Entre as miscelâneas ideológicas burguesas, a mais importante foi o "classicismo alemão", espécie de misto artificial de Aufklärung e de romantismo, incapaz, segundo Baeumler, de gerar instituições, um direito e uma constituição autenticamente alemães. Ao rechaçar a Aufklärung e o pietismo, religando-se com o filão romântico, explica e espera Baeumler, o nacional-socialismo poderá "trabalhar para elaborar instituições e um direito alemães". Porém o novo regime jamais terá tempo de terminar essa tarefa.

Na interpretação baeumleriana de Nietzsche, a morte de Deus é sinônimo da morte do Deus medieval. Deus em si não pode morrer, porque não é outra coisa que uma personificação do Destino (Schicksal). Este suscita, por meio de fortes personalidades, formas políticas mais ou menos efêmeras. Essas personalidades não teorizam, atuam, o destino fala por elas. A Ação destrói o que existe e se embotou.
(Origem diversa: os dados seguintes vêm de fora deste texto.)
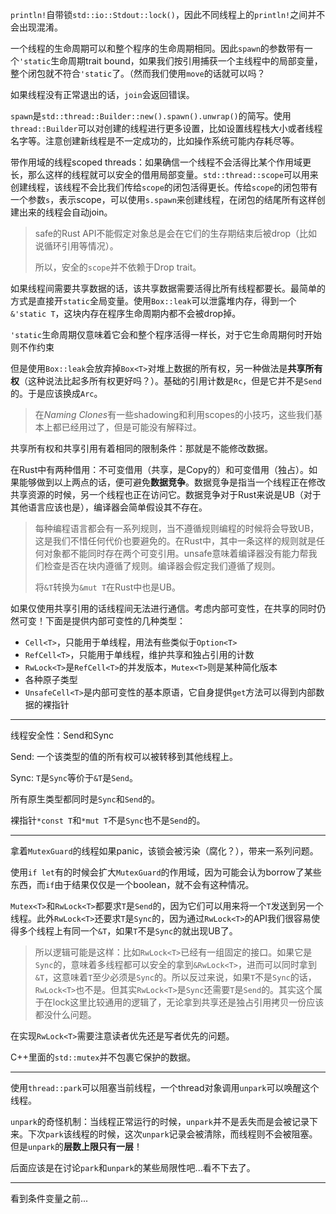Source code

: `println!`自带锁`std::io::Stdout::lock()`，因此不同线程上的`println!`之间并不会出现混淆。

一个线程的生命周期可以和整个程序的生命周期相同。因此`spawn`的参数带有一个`'static`生命周期trait bound，如果我们按引用捕获一个主线程中的局部变量，整个闭包就不符合`'static`了。（然而我们使用`move`的话就可以吗？

如果线程没有正常退出的话，`join`会返回错误。

`spawn`是`std::thread::Builder::new().spawn().unwrap()`的简写。使用`thread::Builder`可以对创建的线程进行更多设置，比如设置线程栈大小或者线程名字等。注意创建新线程是不一定成功的，比如操作系统可能内存耗尽等。

带作用域的线程scoped threads：如果确信一个线程不会活得比某个作用域更长，那么这样的线程就可以安全的借用局部变量。`std::thread::scope`可以用来创建线程，该线程不会比我们传给`scope`的闭包活得更长。传给`scope`的闭包带有一个参数`s`，表示scope，可以使用`s.spawn`来创建线程，在闭包的结尾所有这样创建出来的线程会自动join。

> safe的Rust API不能假定对象总是会在它们的生存期结束后被drop（比如说循环引用等情况）。
>
> 所以，安全的`scope`并不依赖于Drop trait。

如果线程间需要共享数据的话，该共享数据需要活得比所有线程都要长。最简单的方式是直接开`static`全局变量。使用`Box::leak`可以泄露堆内存，得到一个`&'static T`，这块内存在程序生命周期内都不会被drop掉。

`'static`生命周期仅意味着它会和整个程序活得一样长，对于它生命周期何时开始则不作约束

但是使用`Box::leak`会放弃掉`Box<T>`对堆上数据的所有权，另一种做法是**共享所有权**（这种说法比起多所有权更好吗？）。基础的引用计数是`Rc`，但是它并不是`Send`的。于是应该换成`Arc`。

> 在*Naming Clones*有一些shadowing和利用scopes的小技巧，这些我们基本上都已经用过了，但是可能没有解释过。

共享所有权和共享引用有着相同的限制条件：那就是不能修改数据。

在Rust中有两种借用：不可变借用（共享，是Copy的）和可变借用（独占）。如果能够做到以上两点的话，便可避免**数据竞争**。数据竞争是指当一个线程正在修改共享资源的时候，另一个线程也正在访问它。数据竞争对于Rust来说是UB（对于其他语言应该也是），编译器会简单假设其不存在。

> 每种编程语言都会有一系列规则，当不遵循规则编程的时候将会导致UB，这是我们不惜任何代价也要避免的。在Rust中，其中一条这样的规则就是任何对象都不能同时存在两个可变引用。unsafe意味着编译器没有能力帮我们检查是否在块内遵循了规则。编译器会假定我们遵循了规则。
>
> 将`&T`转换为`&mut T`在Rust中也是UB。

如果仅使用共享引用的话线程间无法进行通信。考虑内部可变性，在共享的同时仍然可变！下面是提供内部可变性的几种类型：

* `Cell<T>`，只能用于单线程，用法有些类似于`Option<T>`
* `RefCell<T>`，只能用于单线程，维护共享和独占引用的计数
* `RwLock<T>`是`RefCell<T>`的并发版本，`Mutex<T>`则是某种简化版本
* 各种原子类型
* `UnsafeCell<T>`是内部可变性的基本原语，它自身提供`get`方法可以得到内部数据的裸指针

---

线程安全性：Send和Sync

Send: 一个该类型的值的所有权可以被转移到其他线程上。

Sync: `T`是`Sync`等价于`&T`是`Send`。

所有原生类型都同时是`Sync`和`Send`的。

裸指针`*const T`和`*mut T`不是`Sync`也不是`Send`的。

---

拿着`MutexGuard`的线程如果panic，该锁会被污染（腐化？），带来一系列问题。

使用`if let`有的时候会扩大`MutexGuard`的作用域，因为可能会认为borrow了某些东西，而`if`由于结果仅仅是一个boolean，就不会有这种情况。

`Mutex<T>`和`RwLock<T>`都要求`T`是`Send`的，因为它们可以用来将一个`T`发送到另一个线程。此外`RwLock<T>`还要求`T`是`Sync`的，因为通过`RwLock<T>`的API我们很容易使得多个线程上有同一个`&T`，如果`T`不是`Sync`的就出现UB了。

> 所以逻辑可能是这样：比如`RwLock<T>`已经有一组固定的接口。如果它是`Sync`的，意味着多线程都可以安全的拿到`&RwLock<T>`，进而可以同时拿到`&T`，这意味着`T`至少必须是`Sync`的。所以反过来说，如果`T`不是`Sync`的话，`RwLock<T>`也不是。但其实`RwLock<T>`是`Sync`还需要`T`是`Send`的。其实这个属于在lock这里比较通用的逻辑了，无论拿到共享还是独占引用拷贝一份应该都没什么问题。

在实现`RwLock<T>`需要注意读者优先还是写者优先的问题。

C++里面的`std::mutex`并不包裹它保护的数据。

---

使用`thread::park`可以阻塞当前线程，一个thread对象调用`unpark`可以唤醒这个线程。

`unpark`的奇怪机制：当线程正常运行的时候，`unpark`并不是丢失而是会被记录下来。下次`park`该线程的时候，这次`unpark`记录会被清除，而线程则不会被阻塞。但是`unpark`的**层数上限只有一层**！

后面应该是在讨论`park`和`unpark`的某些局限性吧...看不下去了。

---

看到条件变量之前...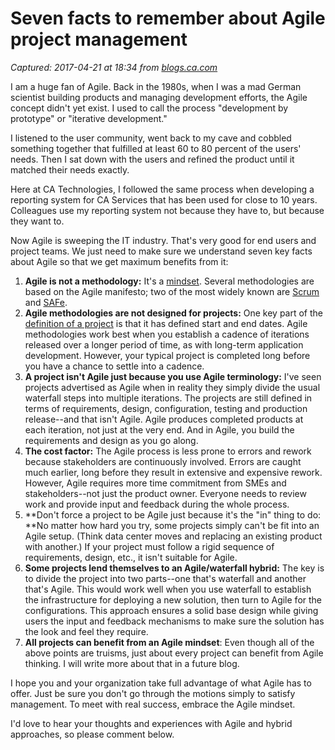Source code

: # Seven facts to remember about Agile project management

_Captured: 2017-04-21 at 18:34 from [blogs.ca.com](http://blogs.ca.com/2017/03/28/seven-facts-remember-agile-project-management/?mrm=425878&cid=GLOB-SMM-CORP-ACX-000002-00001288&utm_source=Direct)_

I am a huge fan of Agile. Back in the 1980s, when I was a mad German scientist building products and managing development efforts, the Agile concept didn't yet exist. I used to call the process "development by prototype" or "iterative development."

I listened to the user community, went back to my cave and cobbled something together that fulfilled at least 60 to 80 percent of the users' needs. Then I sat down with the users and refined the product until it matched their needs exactly.

Here at CA Technologies, I followed the same process when developing a reporting system for CA Services that has been used for close to 10 years. Colleagues use my reporting system not because they have to, but because they want to.

Now Agile is sweeping the IT industry. That's very good for end users and project teams. We just need to make sure we understand seven key facts about Agile so that we get maximum benefits from it:

  1. **Agile is not a methodology:** It's a [mindset](http://www.agilemanifesto.org/). Several methodologies are based on the Agile manifesto; two of the most widely known are [Scrum](https://www.scrumalliance.org/) and [SAFe](http://www.scaledagileframework.com/).
  2. **Agile methodologies are not designed for projects:** One key part of the [definition of a project](http://www.pmi.org/About-Us/About-Us-What-is-Project-Management.aspx) is that it has defined start and end dates. Agile methodologies work best when you establish a cadence of iterations released over a longer period of time, as with long-term application development. However, your typical project is completed long before you have a chance to settle into a cadence.
  3. **A project isn't Agile just because you use Agile terminology:** I've seen projects advertised as Agile when in reality they simply divide the usual waterfall steps into multiple iterations. The projects are still defined in terms of requirements, design, configuration, testing and production release--and that isn't Agile. Agile produces completed products at each iteration, not just at the very end. And in Agile, you build the requirements and design as you go along.
  4. **The cost factor:** The Agile process is less prone to errors and rework because stakeholders are continuously involved. Errors are caught much earlier, long before they result in extensive and expensive rework. However, Agile requires more time commitment from SMEs and stakeholders--not just the product owner. Everyone needs to review work and provide input and feedback during the whole process.
  5. **Don't force a project to be Agile just because it's the "in" thing to do: **No matter how hard you try, some projects simply can't be fit into an Agile setup. (Think data center moves and replacing an existing product with another.) If your project must follow a rigid sequence of requirements, design, etc., it isn't suitable for Agile.
  6. **Some projects lend themselves to an Agile/waterfall hybrid:** The key is to divide the project into two parts--one that's waterfall and another that's Agile. This would work well when you use waterfall to establish the infrastructure for deploying a new solution, then turn to Agile for the configurations. This approach ensures a solid base design while giving users the input and feedback mechanisms to make sure the solution has the look and feel they require.
  7. **All projects can benefit from an Agile mindset**: Even though all of the above points are truisms, just about every project can benefit from Agile thinking. I will write more about that in a future blog.

I hope you and your organization take full advantage of what Agile has to offer. Just be sure you don't go through the motions simply to satisfy management. To meet with real success, embrace the Agile mindset.

I'd love to hear your thoughts and experiences with Agile and hybrid approaches, so please comment below.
A Decisão é a existência mesma, porque decidir é ser, é se transformar em uma porta que o Destino força para se precipitar na realidade. Ernst Jünger teria falado da "irrupção do elemental". Para Baeumler, o "sujeito" tem pouco de valor em si, não a adquire senão por sua Ação e por suas Decisões históricas. Essa negação do "valor em si" do sujeito funda o anti-humanismo de Baeumler, que se reencontra finalmente, sob outra forma em uma linguagem marxistizada, em Althusser, p. ex.; em quem a "função prática-social" da ideologia toma a dianteira sobre o conhecimento puro (como, na concepção de Baeumler, ao mergulhar na vida real se concedia maior importância que a cultura livresca da ideologia das Luzes ou do classicismo alemão). Para Althusser, cujo pensamento chegou a sua maturidade em um campo de prisioneiros na Alemanha durante a Segunda Guerra Mundial, a ideologia (a Weltanschauung) era uma nova instância movente, levada por pensadores que agarraram a concretude, a que permitia pôr em manifesto as relações do homem com as condições de sua existência, ajudá-lo no combate contra as "autoridades fixas", que o obrigam a repetir sem cessar - "sisificamente", estaríamos tentados a dizer - os mesmos gestos apesar das mutações que se operam no real. Para Althusser, a ideologia não pode jamais, por conseguinte, se mudar em ciência rígida e fechada, não pode chegar a ser puro discurso de representação; e enquanto conceitualização permanente e dinâmica dos fatos concretos, discute sempre o primado da autoridade política ou político-econômica instalada e estabelecida; tal como o "anarquismo" esquerdista e nietzscheano de Landauer recusava as rigidizações convencionais, porque elas eram outras tantas barreiras para a irrupção das potencialidades em gérmen nas comunidades concretas. Enfim, não nos parece ilegítimo comparar as noções de "autenticidade" em Baeumler (e Heidegger) e de "concretude" em Althusser, e proceder a uma "fertilização cruzada" entre elas.

O anti-humanismo de Baeumler repousa, por sua parte, em três pilares, em três obras: as de Winckelmann, de Hölderlin e de Nietzsche. Winckelmann rasgou a imagem feita que as "humanidades" haviam dado da antiguidade a gerações e gerações de europeus. Winckelmann revalorizou Homero e Ésquilo antes que a Virgílio e Sênica. Hölderlin assinalou a relação entre a helenidade fundamental e a germanidade. Porém o anti-humanismo de Baeumler é uma "revolução tranquila", mais bem "metapolítica"; avança silenciosamente, a passos de pomba, a medida que rodam e se afundam dogmas, certezas e representações paralisadas, principalmente as do humanismo, inimigo comum de Baeumler e Althusser.